(REQUIREMENT) Would you return, word for word, the lines of the data below from the line with "<b>もし、 「Which should" through the line with "また、「Where should we", and no others?

BEGIN GIVEN INFORMATION

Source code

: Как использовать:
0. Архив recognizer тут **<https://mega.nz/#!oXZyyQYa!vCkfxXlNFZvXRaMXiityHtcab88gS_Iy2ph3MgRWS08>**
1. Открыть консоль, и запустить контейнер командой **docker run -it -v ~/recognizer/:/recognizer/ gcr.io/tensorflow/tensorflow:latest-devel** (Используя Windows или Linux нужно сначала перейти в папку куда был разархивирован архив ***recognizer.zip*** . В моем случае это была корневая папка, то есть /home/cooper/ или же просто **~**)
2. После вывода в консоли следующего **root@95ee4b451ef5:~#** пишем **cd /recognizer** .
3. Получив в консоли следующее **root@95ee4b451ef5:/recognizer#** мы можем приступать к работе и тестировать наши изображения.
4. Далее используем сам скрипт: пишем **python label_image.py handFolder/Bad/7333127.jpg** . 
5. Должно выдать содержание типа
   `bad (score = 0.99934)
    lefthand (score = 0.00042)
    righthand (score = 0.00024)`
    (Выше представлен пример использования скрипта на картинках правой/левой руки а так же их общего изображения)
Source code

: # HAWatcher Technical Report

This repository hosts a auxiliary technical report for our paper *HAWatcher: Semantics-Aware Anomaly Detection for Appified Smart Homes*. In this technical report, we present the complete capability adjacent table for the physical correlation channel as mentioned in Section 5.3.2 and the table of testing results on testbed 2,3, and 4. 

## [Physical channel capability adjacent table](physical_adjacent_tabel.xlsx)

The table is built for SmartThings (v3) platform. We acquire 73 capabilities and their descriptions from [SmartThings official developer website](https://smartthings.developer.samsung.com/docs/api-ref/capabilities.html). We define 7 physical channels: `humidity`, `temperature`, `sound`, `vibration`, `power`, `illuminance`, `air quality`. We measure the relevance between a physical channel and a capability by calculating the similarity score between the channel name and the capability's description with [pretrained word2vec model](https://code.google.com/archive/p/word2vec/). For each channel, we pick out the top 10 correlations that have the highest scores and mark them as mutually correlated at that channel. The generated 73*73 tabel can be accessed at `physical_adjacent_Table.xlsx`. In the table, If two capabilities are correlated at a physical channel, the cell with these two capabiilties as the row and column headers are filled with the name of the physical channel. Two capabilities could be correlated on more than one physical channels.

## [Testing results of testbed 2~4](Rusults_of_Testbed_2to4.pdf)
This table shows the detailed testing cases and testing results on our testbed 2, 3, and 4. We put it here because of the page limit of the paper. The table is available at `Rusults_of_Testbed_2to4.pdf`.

END GIVEN INFORMATION
BEGIN GIVEN INFORMATION

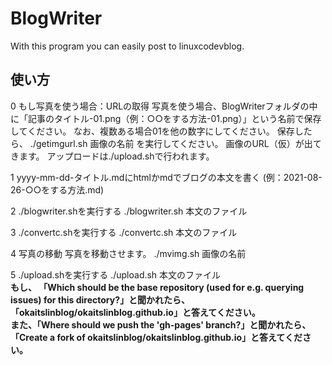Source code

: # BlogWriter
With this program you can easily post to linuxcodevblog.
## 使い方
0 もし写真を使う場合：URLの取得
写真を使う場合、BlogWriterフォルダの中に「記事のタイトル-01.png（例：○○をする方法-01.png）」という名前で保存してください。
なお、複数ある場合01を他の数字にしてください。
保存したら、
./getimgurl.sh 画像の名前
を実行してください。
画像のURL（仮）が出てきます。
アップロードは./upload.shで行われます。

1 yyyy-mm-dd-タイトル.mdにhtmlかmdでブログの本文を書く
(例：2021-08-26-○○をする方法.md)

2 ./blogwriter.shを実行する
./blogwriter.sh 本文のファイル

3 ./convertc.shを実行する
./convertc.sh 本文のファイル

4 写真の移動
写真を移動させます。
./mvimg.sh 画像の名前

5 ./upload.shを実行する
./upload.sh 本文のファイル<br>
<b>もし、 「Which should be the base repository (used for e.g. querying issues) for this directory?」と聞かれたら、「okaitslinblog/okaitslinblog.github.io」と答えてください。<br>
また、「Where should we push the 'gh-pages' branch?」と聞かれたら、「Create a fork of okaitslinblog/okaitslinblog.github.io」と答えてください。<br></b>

END GIVEN INFORMATION

(THE ANSWER)
<b>もし、 「Which should be the base repository (used for e.g. querying issues) for this directory?」と聞かれたら、「okaitslinblog/okaitslinblog.github.io」と答えてください。<br>
また、「Where should we push the 'gh-pages' branch?」と聞かれたら、「Create a fork of okaitslinblog/okaitslinblog.github.io」と答えてください。<br></b>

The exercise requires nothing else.